RE: [Electric Boats] Re: Battery Life and Types

 

Interesting to read about NiFe cells.
The only place I have seen them used is in fire lanterns on old ships.
They still work and hold a good charge at 30 years old.

-----Original Message-----
From: electricboats@yahoogroups.com [mailto:electricboats@yahoogroups.com]
On Behalf Of Eric
Sent: Friday, 17 September 2010 4:59 a.m.
To: electricboats@yahoogroups.com
Subject: [Electric Boats] Re: Battery Life and Types

Jim,

The 250 cycles for the T-105s is based on a 5 year lifespan and the 500
cycles of Li is based on a 10 year lifespan. Realistically, I don't know
that I would even get 50 deep cycles a year from my boat, but I had to pick
something. The 500 cycles of Li is less than 1/4 the rated lifespan, but I
don't think that the batteries will last 40 years. I haven't heard anything
to make me believe that 10 years is unreasonable from the LiFePO4 prismatic
cells.

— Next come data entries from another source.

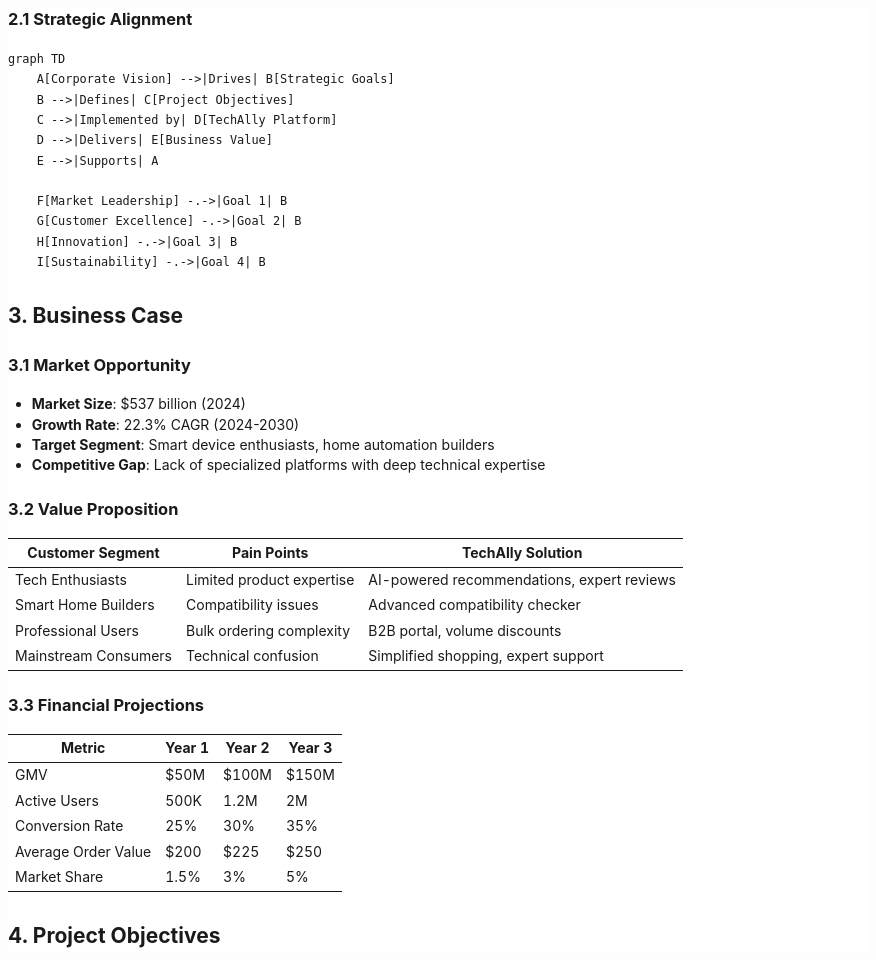 ### 2.1 Strategic Alignment

```mermaid
graph TD
    A[Corporate Vision] -->|Drives| B[Strategic Goals]
    B -->|Defines| C[Project Objectives]
    C -->|Implemented by| D[TechAlly Platform]
    D -->|Delivers| E[Business Value]
    E -->|Supports| A
    
    F[Market Leadership] -.->|Goal 1| B
    G[Customer Excellence] -.->|Goal 2| B
    H[Innovation] -.->|Goal 3| B
    I[Sustainability] -.->|Goal 4| B
```

## 3. Business Case

### 3.1 Market Opportunity

- **Market Size**: $537 billion (2024)
- **Growth Rate**: 22.3% CAGR (2024-2030)
- **Target Segment**: Smart device enthusiasts, home automation builders
- **Competitive Gap**: Lack of specialized platforms with deep technical expertise

### 3.2 Value Proposition

| Customer Segment | Pain Points | TechAlly Solution |
|-----------------|-------------|-------------------|
| Tech Enthusiasts | Limited product expertise | AI-powered recommendations, expert reviews |
| Smart Home Builders | Compatibility issues | Advanced compatibility checker |
| Professional Users | Bulk ordering complexity | B2B portal, volume discounts |
| Mainstream Consumers | Technical confusion | Simplified shopping, expert support |

### 3.3 Financial Projections

| Metric | Year 1 | Year 2 | Year 3 |
|--------|--------|--------|--------|
| GMV | $50M | $100M | $150M |
| Active Users | 500K | 1.2M | 2M |
| Conversion Rate | 25% | 30% | 35% |
| Average Order Value | $200 | $225 | $250 |
| Market Share | 1.5% | 3% | 5% |

## 4. Project Objectives

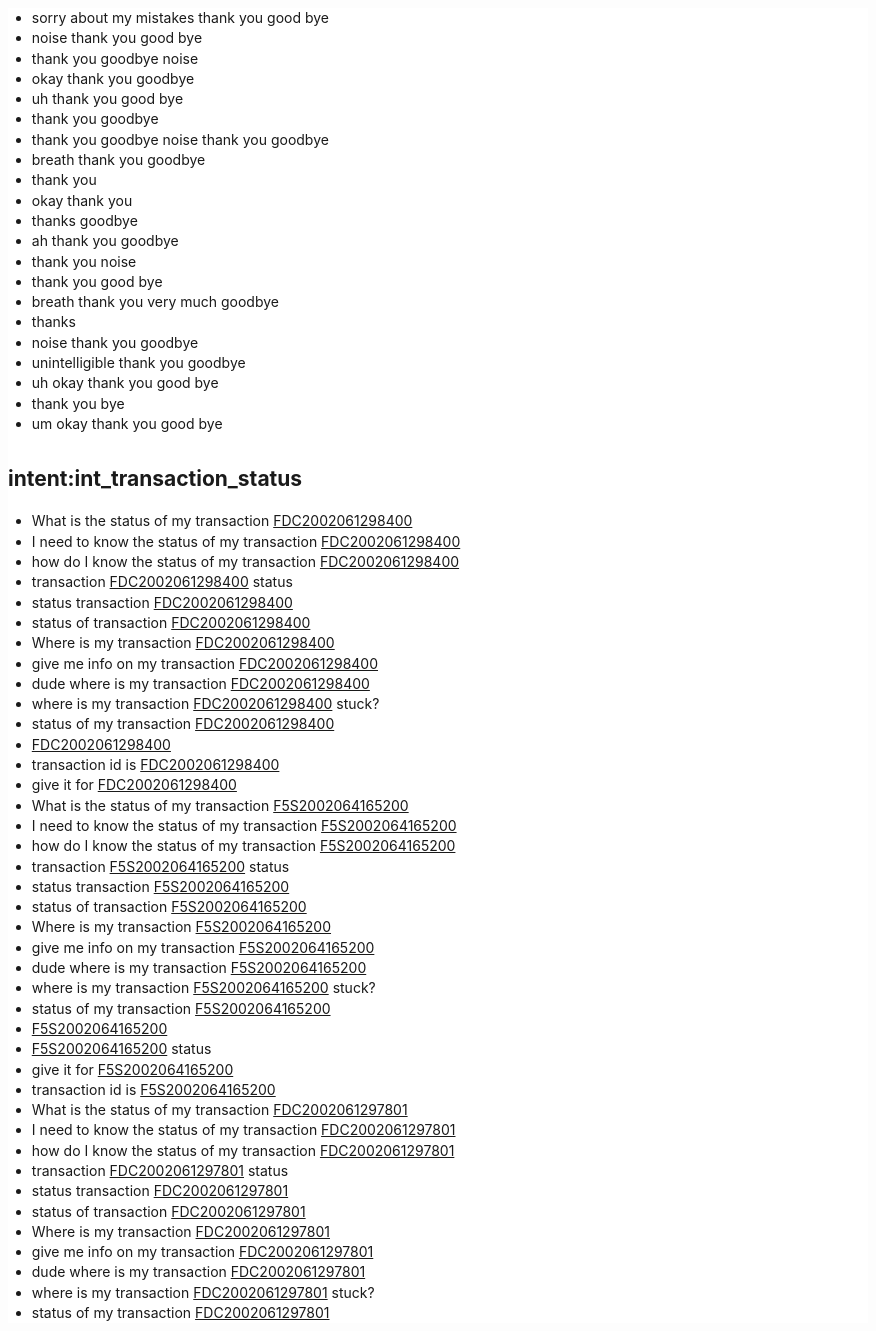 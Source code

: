 - sorry about my mistakes thank you good bye
- noise thank you good bye
- thank you goodbye noise
- okay thank you goodbye
- uh thank you good bye
- thank you goodbye
- thank you goodbye noise thank you goodbye
- breath thank you goodbye
- thank you
- okay thank you
- thanks goodbye
- ah thank you goodbye
- thank you noise
- thank you good bye
- breath thank you very much goodbye
- thanks
- noise thank you goodbye
- unintelligible thank you goodbye
- uh okay thank you good bye
- thank you bye
- um okay thank you good bye

## intent:int_transaction_status
- What is the status of my transaction [FDC2002061298400](transactionID)
- I need to know the status of my transaction [FDC2002061298400](transactionID)
- how do I know the status of my transaction [FDC2002061298400](transactionID)
- transaction [FDC2002061298400](transactionID) status
- status transaction [FDC2002061298400](transactionID)
- status of transaction [FDC2002061298400](transactionID)
- Where is my transaction [FDC2002061298400](transactionID)
- give me info on my transaction [FDC2002061298400](transactionID)
- dude where is my transaction [FDC2002061298400](transactionID)
- where is my transaction [FDC2002061298400](transactionID) stuck?
- status of my transaction [FDC2002061298400](transactionID)
- [FDC2002061298400](transactionID)
- transaction id is [FDC2002061298400](transactionID)
- give it for [FDC2002061298400](transactionID)
- What is the status of my transaction [F5S2002064165200](transactionID)
- I need to know the status of my transaction [F5S2002064165200](transactionID)
- how do I know the status of my transaction [F5S2002064165200](transactionID)
- transaction [F5S2002064165200](transactionID) status
- status transaction [F5S2002064165200](transactionID)
- status of transaction [F5S2002064165200](transactionID)
- Where is my transaction [F5S2002064165200](transactionID)
- give me info on my transaction [F5S2002064165200](transactionID)
- dude where is my transaction [F5S2002064165200](transactionID)
- where is my transaction [F5S2002064165200](transactionID) stuck?
- status of my transaction [F5S2002064165200](transactionID)
- [F5S2002064165200](transactionID)
- [F5S2002064165200](transactionID) status
- give it for [F5S2002064165200](transactionID)
- transaction id is [F5S2002064165200](transactionID)
- What is the status of my transaction [FDC2002061297801](transactionID)
- I need to know the status of my transaction [FDC2002061297801](transactionID)
- how do I know the status of my transaction [FDC2002061297801](transactionID)
- transaction [FDC2002061297801](transactionID) status
- status transaction [FDC2002061297801](transactionID)
- status of transaction [FDC2002061297801](transactionID)
- Where is my transaction [FDC2002061297801](transactionID)
- give me info on my transaction [FDC2002061297801](transactionID)
- dude where is my transaction [FDC2002061297801](transactionID)
- where is my transaction [FDC2002061297801](transactionID) stuck?
- status of my transaction [FDC2002061297801](transactionID) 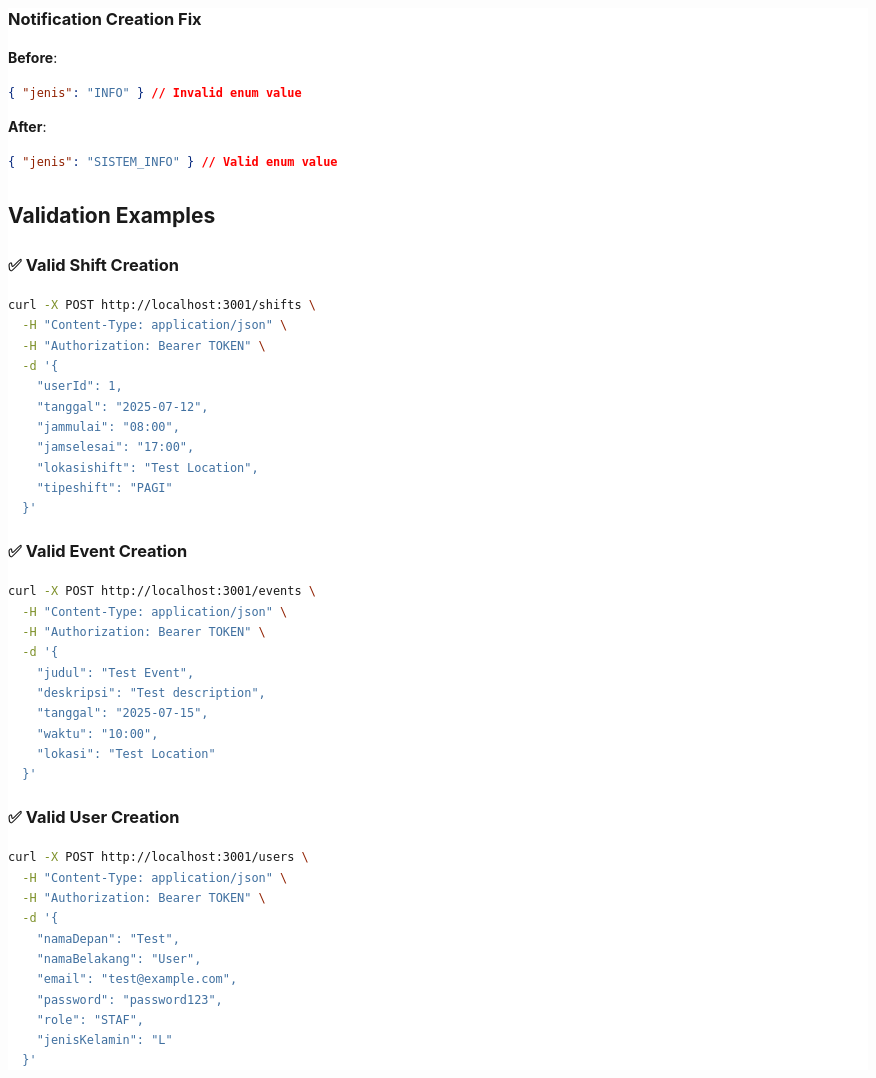 ### Notification Creation Fix

**Before**:

```json
{ "jenis": "INFO" } // Invalid enum value
```

**After**:

```json
{ "jenis": "SISTEM_INFO" } // Valid enum value
```

## Validation Examples

### ✅ **Valid Shift Creation**

```bash
curl -X POST http://localhost:3001/shifts \
  -H "Content-Type: application/json" \
  -H "Authorization: Bearer TOKEN" \
  -d '{
    "userId": 1,
    "tanggal": "2025-07-12",
    "jammulai": "08:00",
    "jamselesai": "17:00",
    "lokasishift": "Test Location",
    "tipeshift": "PAGI"
  }'
```

### ✅ **Valid Event Creation**

```bash
curl -X POST http://localhost:3001/events \
  -H "Content-Type: application/json" \
  -H "Authorization: Bearer TOKEN" \
  -d '{
    "judul": "Test Event",
    "deskripsi": "Test description",
    "tanggal": "2025-07-15",
    "waktu": "10:00",
    "lokasi": "Test Location"
  }'
```

### ✅ **Valid User Creation**

```bash
curl -X POST http://localhost:3001/users \
  -H "Content-Type: application/json" \
  -H "Authorization: Bearer TOKEN" \
  -d '{
    "namaDepan": "Test",
    "namaBelakang": "User",
    "email": "test@example.com",
    "password": "password123",
    "role": "STAF",
    "jenisKelamin": "L"
  }'
```
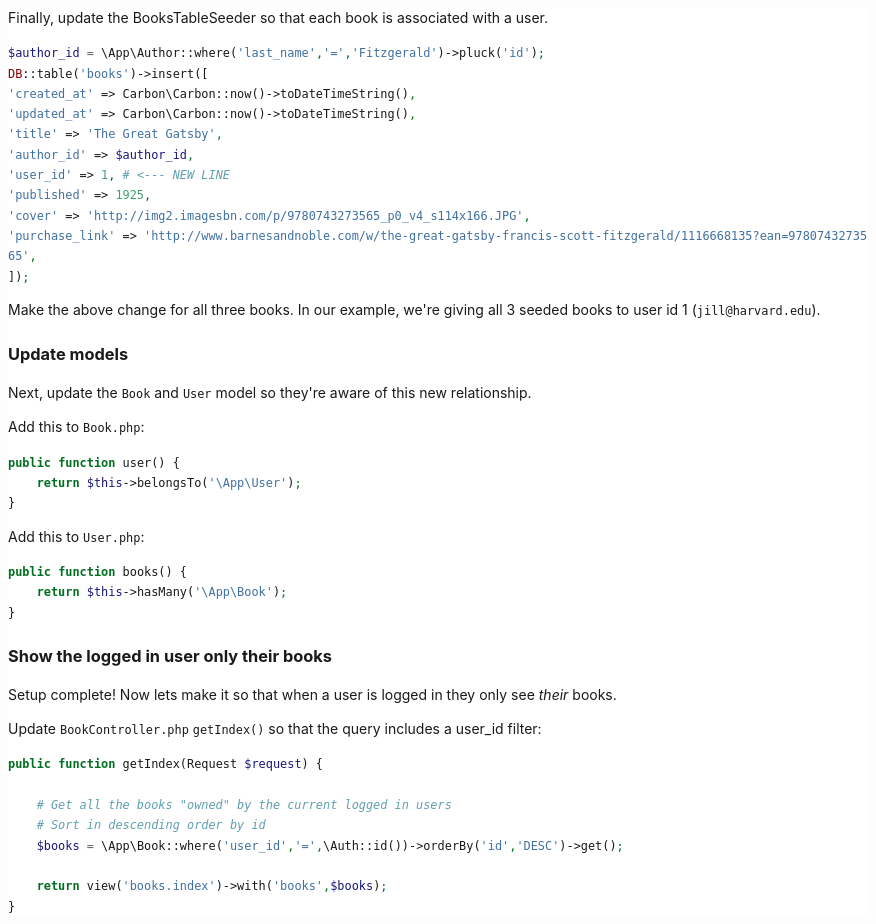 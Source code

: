 Finally, update the BooksTableSeeder so that each book is associated with a user.

```php
$author_id = \App\Author::where('last_name','=','Fitzgerald')->pluck('id');
DB::table('books')->insert([
'created_at' => Carbon\Carbon::now()->toDateTimeString(),
'updated_at' => Carbon\Carbon::now()->toDateTimeString(),
'title' => 'The Great Gatsby',
'author_id' => $author_id,
'user_id' => 1, # <--- NEW LINE
'published' => 1925,
'cover' => 'http://img2.imagesbn.com/p/9780743273565_p0_v4_s114x166.JPG',
'purchase_link' => 'http://www.barnesandnoble.com/w/the-great-gatsby-francis-scott-fitzgerald/1116668135?ean=9780743273565',
]);
```

Make the above change for all three books. In our example, we're giving all 3 seeded books to user id 1 (`jill@harvard.edu`).




### Update models
Next, update the `Book` and `User` model so they're aware of this new relationship.

Add this to `Book.php`:
```php
public function user() {
    return $this->belongsTo('\App\User');
}
```

Add this to `User.php`:
```php
public function books() {
    return $this->hasMany('\App\Book');
}
```




### Show the logged in user only their books
Setup complete! Now lets make it so that when a user is logged in they only see *their* books.

Update `BookController.php` `getIndex()` so that the query includes a user_id filter:

```php
public function getIndex(Request $request) {

    # Get all the books "owned" by the current logged in users
    # Sort in descending order by id
    $books = \App\Book::where('user_id','=',\Auth::id())->orderBy('id','DESC')->get();

    return view('books.index')->with('books',$books);
}
```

My experience has been that even when I take reasonable care of
flooded cells, their performance starts to drop off noticably by 5 years,
regardless of the cycle count. Other people may be more successful than I
have been.

I did read somewhere that deeper cycles on FLA batteries don't really reduce
the lifetime delivered Wh. Over simplified, the idea is that a battery that
is discharged to 40% will last twice as many cycles as one discharged to
80%. Half the cycles, but twice the energy delivered in each cycle results
in the same lifetime delivered Wh. There was no empirical data to back this
up, and I'm guessing that the relation is not perfectly linear, but this
might be true within 10 or 20%.

Fair winds,
Eric
Marina del Rey, CA

--- In electricboats@yahoogroups.com, "luv2bsailin" <luv2bsailin@...> wrote:
>
> Good stuff there Eric. It will take me a while to digest it all, but it
looks reasonable. I think you may be a little pessimistic in assuming 250
cycles to 60% for the T-105s, but I don't have any hard data to back up that
assertion. At any rate, the general sense sense I'm getting is that for
lower power applications lead-acid compares favorably cost-wise, but there
is a weight penalty. As you get above a few HP the balance tips in favor of
LiFePo. Looks like they are pretty close in the 2KW range where I tend to
operate much of the time, and the lower up-front cost is a definite
advantage for me. Thanks for the insight.